§ DATASET ENTRIES
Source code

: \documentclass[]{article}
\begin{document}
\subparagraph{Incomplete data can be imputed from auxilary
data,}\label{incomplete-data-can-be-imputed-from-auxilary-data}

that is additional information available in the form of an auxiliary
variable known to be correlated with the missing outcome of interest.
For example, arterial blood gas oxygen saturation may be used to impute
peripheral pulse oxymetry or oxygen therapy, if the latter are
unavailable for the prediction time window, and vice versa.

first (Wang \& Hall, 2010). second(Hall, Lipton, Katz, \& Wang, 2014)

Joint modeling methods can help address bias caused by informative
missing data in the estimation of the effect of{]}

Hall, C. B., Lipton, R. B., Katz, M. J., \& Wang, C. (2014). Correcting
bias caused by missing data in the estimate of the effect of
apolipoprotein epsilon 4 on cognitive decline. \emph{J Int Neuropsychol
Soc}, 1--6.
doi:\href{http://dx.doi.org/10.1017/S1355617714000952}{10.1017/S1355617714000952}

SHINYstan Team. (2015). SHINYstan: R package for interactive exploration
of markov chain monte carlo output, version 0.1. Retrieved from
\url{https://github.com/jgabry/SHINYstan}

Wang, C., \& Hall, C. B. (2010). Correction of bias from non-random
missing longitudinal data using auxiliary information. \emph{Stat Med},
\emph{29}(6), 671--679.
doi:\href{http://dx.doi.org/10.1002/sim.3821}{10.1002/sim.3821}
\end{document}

§ WHAT IS NEEDED
Once you reach the line containing "Hall, C. B., Lipton, R.", transcribe it and each line after it through the end of the material, exactly and with nothing added.

§ ANSWER TO THE EXERCISE
Hall, C. B., Lipton, R. B., Katz, M. J., \& Wang, C. (2014). Correcting
bias caused by missing data in the estimate of the effect of
apolipoprotein epsilon 4 on cognitive decline. \emph{J Int Neuropsychol
Soc}, 1--6.
doi:\href{http://dx.doi.org/10.1017/S1355617714000952}{10.1017/S1355617714000952}

SHINYstan Team. (2015). SHINYstan: R package for interactive exploration
of markov chain monte carlo output, version 0.1. Retrieved from
\url{https://github.com/jgabry/SHINYstan}

Wang, C., \& Hall, C. B. (2010). Correction of bias from non-random
missing longitudinal data using auxiliary information. \emph{Stat Med},
\emph{29}(6), 671--679.
doi:\href{http://dx.doi.org/10.1002/sim.3821}{10.1002/sim.3821}
\end{document}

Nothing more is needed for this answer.